**Dataset entries**
☆ ☆ ☆ ☆
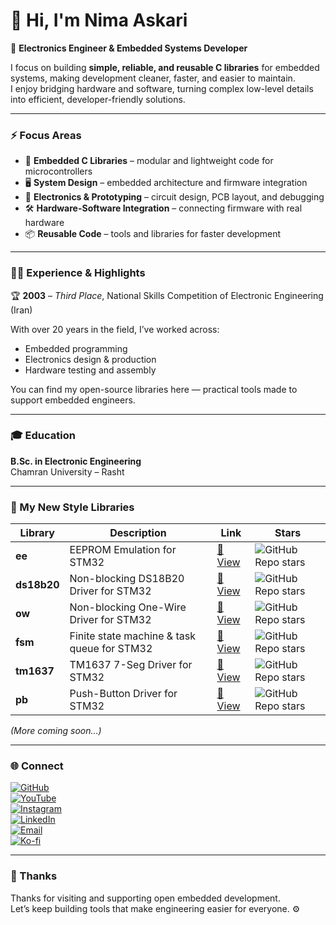 # 👋 Hi, I'm Nima Askari

🚀 **Electronics Engineer & Embedded Systems Developer**  

I focus on building **simple, reliable, and reusable C libraries** for embedded systems, making development cleaner, faster, and easier to maintain.  
I enjoy bridging hardware and software, turning complex low-level details into efficient, developer-friendly solutions.

---

### ⚡ Focus Areas
- 🔧 **Embedded C Libraries** – modular and lightweight code for microcontrollers  
- 🖥 **System Design** – embedded architecture and firmware integration  
- 🔩 **Electronics & Prototyping** – circuit design, PCB layout, and debugging  
- 🛠 **Hardware-Software Integration** – connecting firmware with real hardware  
- 📦 **Reusable Code** – tools and libraries for faster development  

---

### 👨‍💻 Experience & Highlights
🏆 **2003** – *Third Place*, National Skills Competition of Electronic Engineering (Iran)  

With over 20 years in the field, I’ve worked across:  
- Embedded programming  
- Electronics design & production  
- Hardware testing and assembly  

You can find my open-source libraries here — practical tools made to support embedded engineers.  

---

### 🎓 Education
**B.Sc. in Electronic Engineering**  
Chamran University – Rasht  

---

### 🧩 My New Style Libraries

| Library | Description | Link | Stars |
|----------|--------------|------|-------|
| **ee** | EEPROM Emulation for STM32 | [🔗 View](https://github.com/nimaltd/ee) | ![GitHub Repo stars](https://img.shields.io/github/stars/NimaLTD/ee?style=social) |
| **ds18b20** | Non-blocking DS18B20 Driver for STM32 | [🔗 View](https://github.com/nimaltd/ds18b20) | ![GitHub Repo stars](https://img.shields.io/github/stars/NimaLTD/ds18b20?style=social) |
| **ow** | Non-blocking One-Wire Driver for STM32 | [🔗 View](https://github.com/nimaltd/ow) | ![GitHub Repo stars](https://img.shields.io/github/stars/NimaLTD/ow?style=social) |
| **fsm** | Finite state machine & task queue for STM32 | [🔗 View](https://github.com/nimaltd/fsm) | ![GitHub Repo stars](https://img.shields.io/github/stars/NimaLTD/fsm?style=social) |
| **tm1637** | TM1637 7-Seg Driver for STM32 | [🔗 View](https://github.com/nimaltd/tm1637) | ![GitHub Repo stars](https://img.shields.io/github/stars/NimaLTD/tm1637?style=social) |
| **pb** | Push-Button Driver for STM32 | [🔗 View](https://github.com/nimaltd/pb) | ![GitHub Repo stars](https://img.shields.io/github/stars/NimaLTD/pb?style=social) |

*(More coming soon…)*  

---

### 🌐 Connect

[![GitHub](https://img.shields.io/badge/GitHub-Follow-black?style=for-the-badge&logo=github)](https://www.github.com/NimaLTD)  
[![YouTube](https://img.shields.io/badge/YouTube-Subscribe-red?style=for-the-badge&logo=youtube)](https://www.youtube.com/@NimaLTD)  
[![Instagram](https://img.shields.io/badge/Instagram-Follow-purple?style=for-the-badge&logo=instagram)](https://www.instagram.com/github.NimaLTD)  
[![LinkedIn](https://img.shields.io/badge/LinkedIn-Connect-blue?style=for-the-badge&logo=linkedin)](https://linkedin.com/in/nimaltd)  
[![Email](https://img.shields.io/badge/Email-Contact-red?style=for-the-badge&logo=gmail)](mailto:nima.askari@gmail.com)  
[![Ko-fi](https://img.shields.io/badge/Ko--fi-Support-orange?style=for-the-badge&logo=ko-fi)](https://ko-fi.com/nimaltd)  

---

### 💬 Thanks  
Thanks for visiting and supporting open embedded development.  
Let’s keep building tools that make engineering easier for everyone. ⚙️  
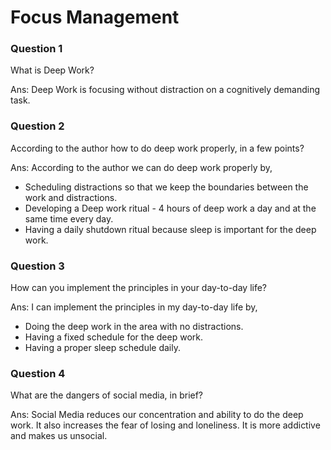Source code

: # Focus Management

### Question 1
What is Deep Work?

Ans: Deep Work is focusing without distraction on a cognitively demanding task.

### Question 2
According to the author how to do deep work properly, in a few points?

Ans: According to the author we can do deep work properly by,
* Scheduling distractions so that we keep the boundaries between the work and distractions.
* Developing a Deep work ritual - 4 hours of deep work a day and at the same time every day.
* Having a daily shutdown ritual because sleep is important for the deep work. 

### Question 3
How can you implement the principles in your day-to-day life?

Ans: I can implement the principles in my day-to-day life by,
* Doing the deep work in the area with no distractions.
* Having a fixed schedule for the deep work.
* Having a proper sleep schedule daily. 

### Question 4
What are the dangers of social media, in brief?

Ans: Social Media reduces our concentration and ability to do the deep work. It also increases the fear of losing and loneliness. It is more addictive and makes us unsocial.
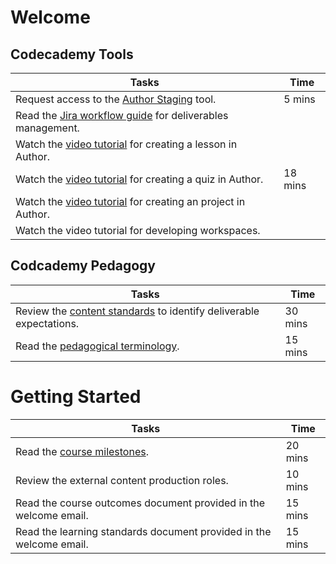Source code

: # Welcome

## Codecademy Tools

| Tasks  | Time  |
| ------------ | ------------ |
| Request access to the [Author Staging]() tool. | 5 mins  |
| Read the [Jira workflow guide](https://ryzacinc.github.io/external-author-onboarding/using-jira) for deliverables management.  |   |
| Watch the [video tutorial]() for creating a lesson in Author.  |   |
| Watch the [video tutorial](https://www.youtube.com/watch?v=hkXmTatucrA) for creating a quiz in Author.  | 18 mins  |
| Watch the [video tutorial]() for creating an project in Author.  |   |
| Watch the video tutorial for developing workspaces.  |   |

## Codcademy Pedagogy

| Tasks  | Time  |
| ------------ | ------------ |
| Review the [content standards](http://codecademy-curriculum-documentation.s3-website-us-east-1.amazonaws.com/) to identify deliverable expectations. | 30 mins  |
| Read the [pedagogical terminology](https://ryzacinc.github.io/external-author-onboarding/codecademy-pedagogy).  | 15 mins  |

# Getting Started

| Tasks  | Time  |
| ------------ | ------------ |
| Read the [course milestones](https://ryzacinc.github.io/external-author-onboarding/course-milestones).  | 20 mins  |
| Review the external content production roles.  | 10 mins  |
| Read the course outcomes document provided in the welcome email.  | 15 mins  |
| Read the learning standards document provided in the welcome email.  | 15 mins  |
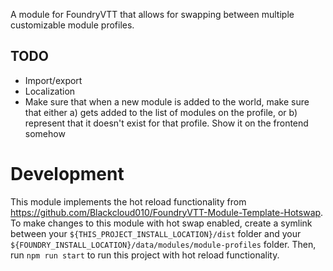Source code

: A module for FoundryVTT that allows for swapping between multiple customizable module profiles.

## TODO
- Import/export
- Localization
- Make sure that when a new module is added to the world, make sure that either a) gets added to the list of modules on the profile, or b) represent that it doesn't exist for that profile. Show it on the frontend somehow

# Development
This module implements the hot reload functionality from https://github.com/Blackcloud010/FoundryVTT-Module-Template-Hotswap. To make changes to this module
with hot swap enabled, create a symlink between your `${THIS_PROJECT_INSTALL_LOCATION}/dist` folder and your 
`${FOUNDRY_INSTALL_LOCATION}/data/modules/module-profiles` folder. Then, run `npm run start` to run this project with hot reload functionality.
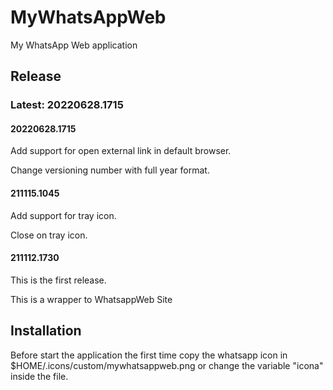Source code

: # MyWhatsAppWeb
My WhatsApp Web application

## Release
### Latest: 20220628.1715

#### 20220628.1715
Add support for open external link in default browser.

Change versioning number with full year format.

#### 211115.1045
Add support for tray icon.

Close on tray icon.

#### 211112.1730
This is the first release.

This is a wrapper to WhatsappWeb Site


## Installation
Before start the application the first time copy the whatsapp icon in $HOME/.icons/custom/mywhatsappweb.png or change the variable "icona" inside the file.

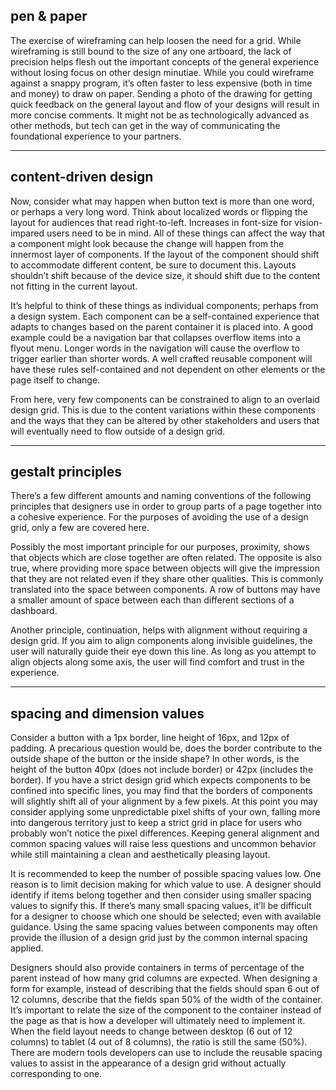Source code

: ## pen & paper
The exercise of wireframing can help loosen the need for a grid. While wireframing is still bound to the size of any one artboard, the lack of precision helps flesh out the important concepts of the general experience without losing focus on other design minutiae. While you could wireframe against a snappy program, it’s often faster to less expensive (both in time and money) to draw on paper. Sending a photo of the drawing for getting quick feedback on the general layout and flow of your designs will result in more concise comments. It might not be as technologically advanced as other methods, but tech can get in the way of communicating the foundational experience to your partners.

---

## content-driven design
Now, consider what may happen when button text is more than one word, or perhaps a very long word. Think about localized words or flipping the layout for audiences that read right-to-left. Increases in font-size for vision-impared users need to be in mind. All of these things can affect the way that a component might look because the change will happen from the innermost layer of components. If the layout of the component should shift to accommodate different content, be sure to document this. Layouts shouldn’t shift because of the device size, it should shift due to the content not fitting in the current layout.

It’s helpful to think of these things as individual components; perhaps from a design system. Each component can be a self-contained experience that adapts to changes based on the parent container it is placed into. A good example could be a navigation bar that collapses overflow items into a flyout menu. Longer words in the navigation will cause the overflow to trigger earlier than shorter words. A well crafted reusable component will have these rules self-contained and not dependent on other elements or the page itself to change.

From here, very few components can be constrained to align to an overlaid design grid. This is due to the content variations within these components and the ways that they can be altered by other stakeholders and users that will eventually need to flow outside of a design grid.

---

## gestalt principles
There’s a few different amounts and naming conventions of the following principles that designers use in order to group parts of a page together into a cohesive experience. For the purposes of avoiding the use of a design grid, only a few are covered here.

Possibly the most important principle for our purposes, proximity, shows that objects which are close together are often related. The opposite is also true, where providing more space between objects will give the impression that they are not related even if they share other qualities. This is commonly translated into the space between components. A row of buttons may have a smaller amount of space between each than different sections of a dashboard.

Another principle, continuation, helps with alignment without requiring a design grid. If you aim to align components along invisible guidelines, the user will naturally guide their eye down this line. As long as you attempt to align objects along some axis, the user will find comfort and trust in the experience.

---

## spacing and dimension values
Consider a button with a 1px border, line height of 16px, and 12px of padding. A precarious question would be, does the border contribute to the outside shape of the button or the inside shape? In other words, is the height of the button 40px (does not include border) or 42px (includes the border). If you have a strict design grid which expects components to be confined into specific lines, you may find that the borders of components will slightly shift all of your alignment by a few pixels. At this point you may consider applying some unpredictable pixel shifts of your own, falling more into dangerous territory just to keep a strict grid in place for users who probably won’t notice the pixel differences. Keeping general alignment and common spacing values will raise less questions and uncommon behavior while still maintaining a clean and aesthetically pleasing layout.

It is recommended to keep the number of possible spacing values low. One reason is to limit decision making for which value to use. A designer should identify if items belong together and then consider using smaller spacing values to signify this. If there’s many small spacing values, it’ll be difficult for a designer to choose which one should be selected; even with available guidance. Using the same spacing values between components may often provide the illusion of a design grid just by the common internal spacing applied.

Designers should also provide containers in terms of percentage of the parent instead of how many grid columns are expected. When designing a form for example, instead of describing that the fields should span 6 out of 12 columns, describe that the fields span 50% of the width of the container. It’s important to relate the size of the component to the container instead of the page as that is how a developer will ultimately need to implement it. When the field layout needs to change between desktop (6 out of 12 columns) to tablet (4 out of 8 columns), the ratio is still the same (50%). There are modern tools developers can use to include the reusable spacing values to assist in the appearance of a design grid without actually corresponding to one.
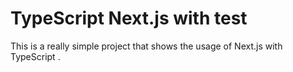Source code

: # TypeScript Next.js with test

This is a really simple project that shows the usage of Next.js with TypeScript .

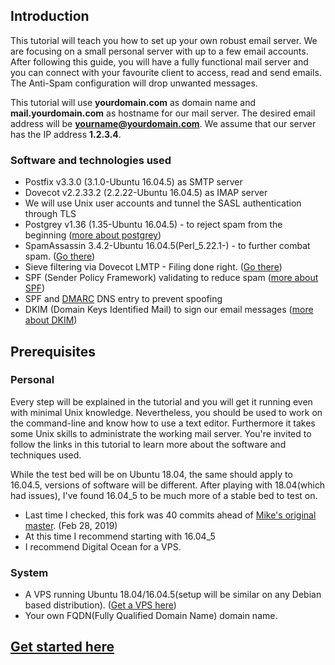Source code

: ## Introduction
This tutorial will teach you how to set up your own robust email server. We are focusing on a small personal server with up to a few email accounts. After following this guide, you will have a fully functional mail server and you can connect with your favourite client to access, read and send emails. The Anti-Spam configuration will drop unwanted messages.

This tutorial will use **yourdomain.com** as domain name and **mail.yourdomain.com** as hostname for our mail server. The desired email address will be **yourname@yourdomain.com**. We assume that our server has the IP address **1.2.3.4**.

### Software and technologies used
* Postfix v3.3.0 (3.1.0-Ubuntu 16.04.5) as SMTP server
* Dovecot v2.2.33.2 (2.2.22-Ubuntu 16.04.5) as IMAP server
* We will use Unix user accounts and tunnel the SASL authentication through TLS
* Postgrey v1.36 (1.35-Ubuntu 16.04.5) - to reject spam from the beginning
([more about postgrey]( http://postgrey.schweikert.ch/))
* SpamAssassin 3.4.2-Ubuntu 16.04.5(Perl_5.22.1-) - to further combat spam. ([Go there](https://github.com/insideTheFlux/How-To--Robust-Mail-Server-With-Anti-SPAM-Configuration/blob/insideTheFlux-Ubuntu_18-04/SpamAssassin.md))
* Sieve filtering via Dovecot LMTP - Filing done right. ([Go there](https://github.com/insideTheFlux/How-To--Robust-Mail-Server-With-Anti-SPAM-Configuration/blob/insideTheFlux-Ubuntu_18-04/SieveFiltering.md))
* SPF (Sender Policy Framework) validating to reduce spam
([more about SPF](https://www.digitalocean.com/community/articles/how-to-use-an-spf-record-to-prevent-spoofing-improve-e-mail-reliability))
* SPF and [DMARC](http://dmarc.org/) DNS entry to prevent spoofing
* DKIM (Domain Keys Identified Mail) to sign our email messages
([more about DKIM](http://www.dkim.org/))

## Prerequisites

### Personal
Every step will be explained in the tutorial and you will get it running even with minimal Unix knowledge. Nevertheless, you should be used to work on the command-line and know how to use a text editor. Furthermore it takes some Unix skills to administrate the working mail server.
You're invited to follow the links in this tutorial to learn more about the software and techniques used.

While the test bed will be on Ubuntu 18.04, the same should apply to 16.04.5, versions of software will be different. 
After playing with 18.04(which had issues), I've found 16.04_5 to be much more of a stable bed to test on.

* Last time I checked, this fork was 40 commits ahead of [Mike's original master](https://github.com/MikeSkril/How-To--Robust-Mail-Server-With-Anti-SPAM-Configuration). (Feb 28, 2019)
* At this time I recommend starting with 16.04_5
* I recommend Digital Ocean for a VPS.


### System

* A VPS running Ubuntu 18.04/16.04.5(setup will be similar on any Debian based distribution). 
([Get a VPS here](https://www.digitalocean.com/?refcode=79aec8435127))
* Your own FQDN(Fully Qualified Domain Name) domain name.

  
## [Get started here](https://github.com/insideTheFlux/Mail-Server-With-Extras/blob/master/HowTo.md)
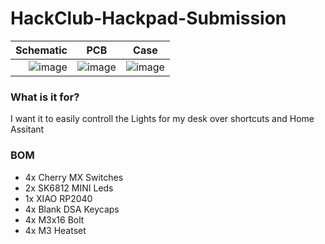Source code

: # HackClub-Hackpad-Submission

Schematic            |  PCB         |   Case
----------------------:|:-------------------------:|:-------------------------:|
![image](https://github.com/user-attachments/assets/8340637a-f826-45e8-b1ac-569f91de53de)    |  ![image](https://github.com/user-attachments/assets/2a5077ab-0517-4344-891c-fc845771dfa2)  | ![image](https://github.com/user-attachments/assets/d2dd07b3-0956-4de7-ba67-d8e82d197aa9)

### What is it for?
I want it to easily controll the Lights for my desk over shortcuts and Home Assitant

### BOM
- 4x Cherry MX Switches
- 2x SK6812 MINI Leds
- 1x XIAO RP2040
- 4x Blank DSA Keycaps
- 4x M3x16 Bolt
- 4x M3 Heatset

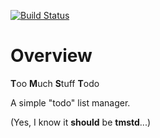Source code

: [![Build Status](https://api.travis-ci.org/craig5/tmst.svg)](https://travis-ci.org/craig5/tmst)

# Overview

**T**oo **M**uch **S**tuff **T**odo

A simple "todo" list manager.

(Yes, I know it **should** be **tmstd**...)

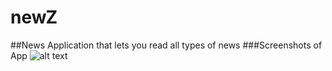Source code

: # newZ
##News Application that lets you read all types of news
###Screenshots of App
![alt text](https://github.com/starc007/newZ/blob/master/assets/20200810_113226.jpg)
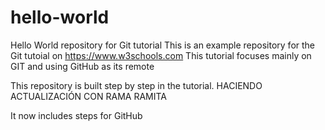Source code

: # hello-world
Hello World repository for Git tutorial
This is an example repository for the Git tutoial on https://www.w3schools.com
This tutorial focuses mainly on GIT and using GitHub as its remote

This repository is built step by step in the tutorial.
HACIENDO ACTUALIZACIÓN CON RAMA RAMITA

It now includes steps for GitHub
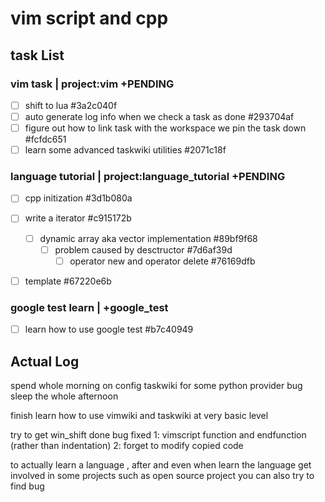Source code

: # vim script and cpp

## task List
### vim task | project:vim +PENDING
* [ ] shift to lua  #3a2c040f
* [ ] auto generate log info when we check a task as done  #293704af
* [ ] figure out how to link task with the workspace we pin the task down  #fcfdc651
* [ ] learn some advanced taskwiki utilities  #2071c18f

### language tutorial | project:language_tutorial +PENDING
* [ ] cpp initization  #3d1b080a
* [ ] write a iterator  #c915172b
    * [ ] dynamic array aka vector implementation  #89bf9f68
        * [ ] problem caused by desctructor  #7d6af39d
            * [ ] operator new and operator delete  #76169dfb
* [ ] template  #67220e6b


### google test learn | +google_test
* [ ] learn how to use google test  #b7c40949

## Actual Log

spend whole morning on config taskwiki for some python provider bug
sleep the whole afternoon

finish learn how to use vimwiki and taskwiki at very basic level

try to get win_shift done
bug fixed
1: vimscript function and endfunction (rather than indentation)
2: forget to modify copied code

to actually learn a language , after and even when learn the language
get involved in some projects
such as open source project
you can also try to find bug
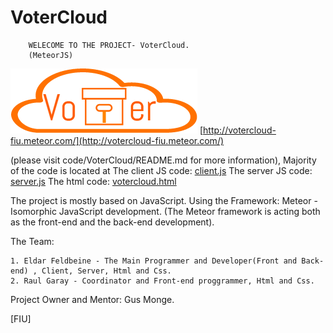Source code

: # VoterCloud

		WELECOME TO THE PROJECT- VoterCloud.
		(MeteorJS)
![Alt text](Documents/UMLDiagrams/Drawing.png?raw=true "VoterCloud")
[http://votercloud-fiu.meteor.com/](http://votercloud-fiu.meteor.com/)

(please visit code/VoterCloud/README.md for more information), 
Majority of the code is located at
The client JS code: [client.js](Code/voterCloud/client/client.js)
The server JS code: [server.js](Code/voterCloud/server/server.js)
The html code: [votercloud.html](Code/voterCloud/votercloud.html)

The project is mostly based on JavaScript.
Using the Framework: Meteor - 
Isomorphic JavaScript development.
(The Meteor framework is acting both as the front-end and the back-end development).

The Team:

	1. Eldar Feldbeine - The Main Programmer and Developer(Front and Back-end) , Client, Server, Html and Css.
	2. Raul Garay - Coordinator and Front-end proggrammer, Html and Css.

Project Owner and Mentor:
	Gus Monge.
	

[FIU]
☆ ☆ ☆ ☆
**Try it**
Where a line in the records above contains the word "life", copy that line.

**Exercise result**
How can you implement the principles in your day-to-day life?
Ans: I can implement the principles in my day-to-day life by,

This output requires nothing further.